Like all benzodiazepines, Alprazolam is habit-forming. The risk of Xanax addiction increases when users take this medication long-term or in a manner not prescribed by a physician. Considered one of the most addictive benzodiazepines on the market, abuse of Xanax will almost certainly cause dependency over time. Alcohol should never be taken in combination with Xanax. It will increase the effects in people who do so and increase the likelihood of black-out, coma, overdose or death. Along with alcohol, Xanax should never be taken in combination with any opiates or antidepressants because the results could be fatal.

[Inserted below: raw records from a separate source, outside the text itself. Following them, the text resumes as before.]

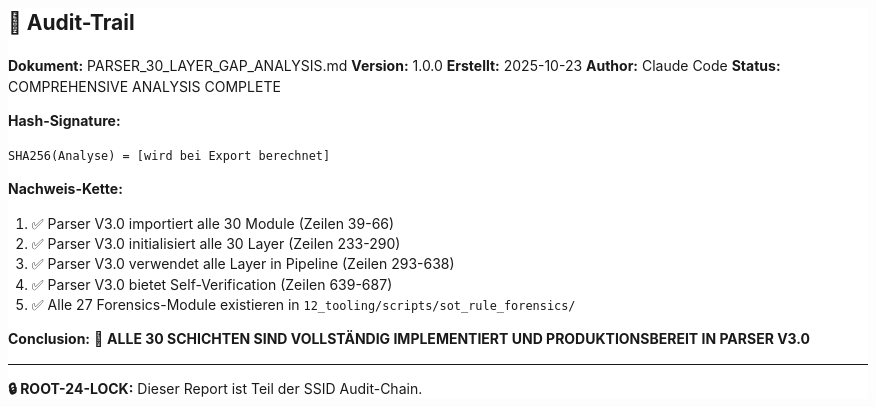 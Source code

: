 ## 🔐 Audit-Trail

**Dokument:** PARSER_30_LAYER_GAP_ANALYSIS.md
**Version:** 1.0.0
**Erstellt:** 2025-10-23
**Author:** Claude Code
**Status:** COMPREHENSIVE ANALYSIS COMPLETE

**Hash-Signature:**
```
SHA256(Analyse) = [wird bei Export berechnet]
```

**Nachweis-Kette:**
1. ✅ Parser V3.0 importiert alle 30 Module (Zeilen 39-66)
2. ✅ Parser V3.0 initialisiert alle 30 Layer (Zeilen 233-290)
3. ✅ Parser V3.0 verwendet alle Layer in Pipeline (Zeilen 293-638)
4. ✅ Parser V3.0 bietet Self-Verification (Zeilen 639-687)
5. ✅ Alle 27 Forensics-Module existieren in `12_tooling/scripts/sot_rule_forensics/`

**Conclusion:**
🎯 **ALLE 30 SCHICHTEN SIND VOLLSTÄNDIG IMPLEMENTIERT UND PRODUKTIONSBEREIT IN PARSER V3.0**

---

**🔒 ROOT-24-LOCK:** Dieser Report ist Teil der SSID Audit-Chain.
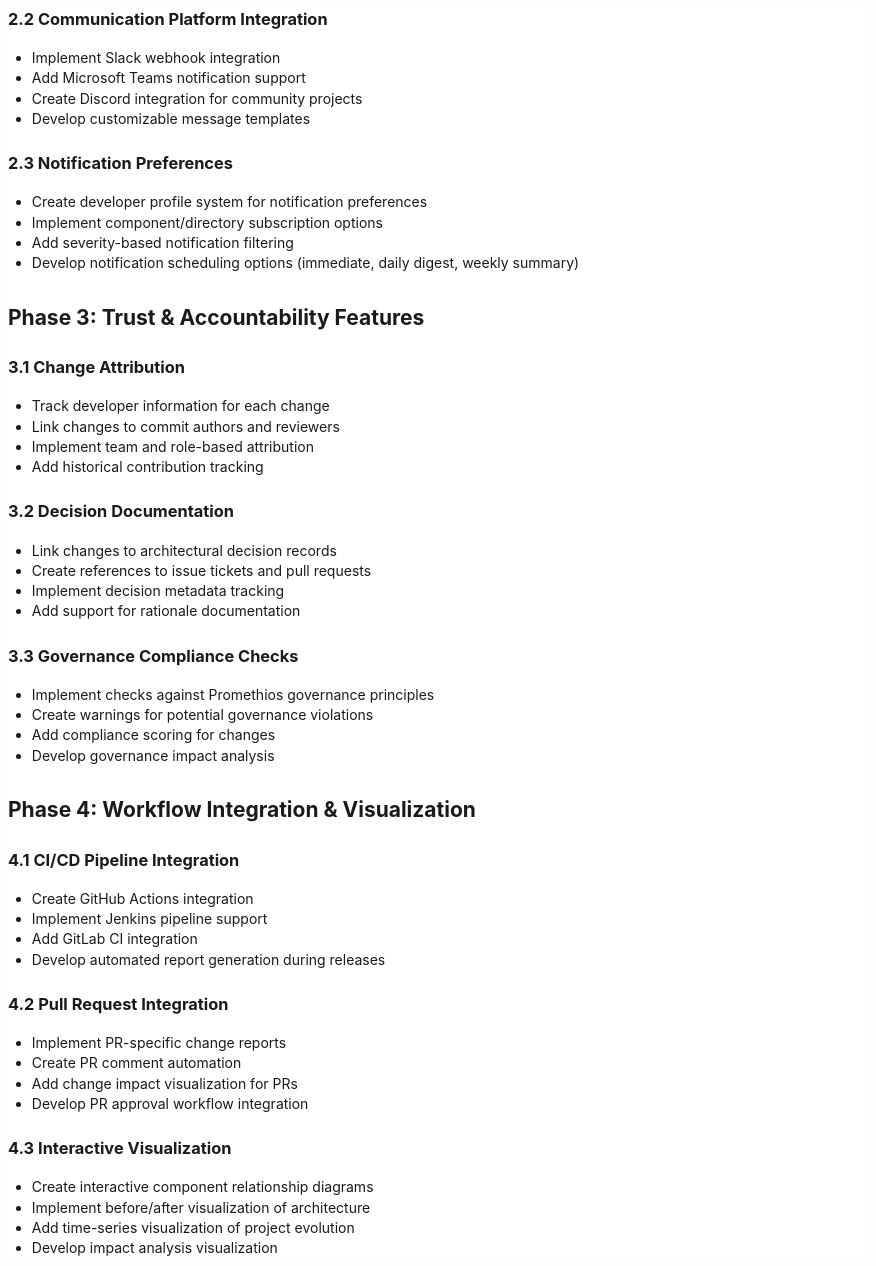 ### 2.2 Communication Platform Integration
- Implement Slack webhook integration
- Add Microsoft Teams notification support
- Create Discord integration for community projects
- Develop customizable message templates

### 2.3 Notification Preferences
- Create developer profile system for notification preferences
- Implement component/directory subscription options
- Add severity-based notification filtering
- Develop notification scheduling options (immediate, daily digest, weekly summary)

## Phase 3: Trust & Accountability Features

### 3.1 Change Attribution
- Track developer information for each change
- Link changes to commit authors and reviewers
- Implement team and role-based attribution
- Add historical contribution tracking

### 3.2 Decision Documentation
- Link changes to architectural decision records
- Create references to issue tickets and pull requests
- Implement decision metadata tracking
- Add support for rationale documentation

### 3.3 Governance Compliance Checks
- Implement checks against Promethios governance principles
- Create warnings for potential governance violations
- Add compliance scoring for changes
- Develop governance impact analysis

## Phase 4: Workflow Integration & Visualization

### 4.1 CI/CD Pipeline Integration
- Create GitHub Actions integration
- Implement Jenkins pipeline support
- Add GitLab CI integration
- Develop automated report generation during releases

### 4.2 Pull Request Integration
- Implement PR-specific change reports
- Create PR comment automation
- Add change impact visualization for PRs
- Develop PR approval workflow integration

### 4.3 Interactive Visualization
- Create interactive component relationship diagrams
- Implement before/after visualization of architecture
- Add time-series visualization of project evolution
- Develop impact analysis visualization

Xanax detox and withdrawal symptoms can seem disproportionately intense when compared to the severity of inebriation produced by Xanax use. Users may experience lingering effects for months and sometimes years after heavy abuse of this medication. Sudden termination of Xanax use can cause a sharp increase in anxiety and may lead to panic attacks. These unpleasant withdrawal symptoms can discourage recovery. This is why its vital to find a treatment program that specifically identifies and treats the behavior behind Benzo abuse.
How is Xanax taken?
Xanax users normally take this medication by mouth. However, those that abuse this medication will sometimes chew the pill or place it under the tongue until it dissolves in hopes of feeling its effects faster. Sometimes people will crush the pill and put it into an alcoholic beverage or shot. This is a common tactic used by people that are coming down from a binge of cocaine or methamphetamine use.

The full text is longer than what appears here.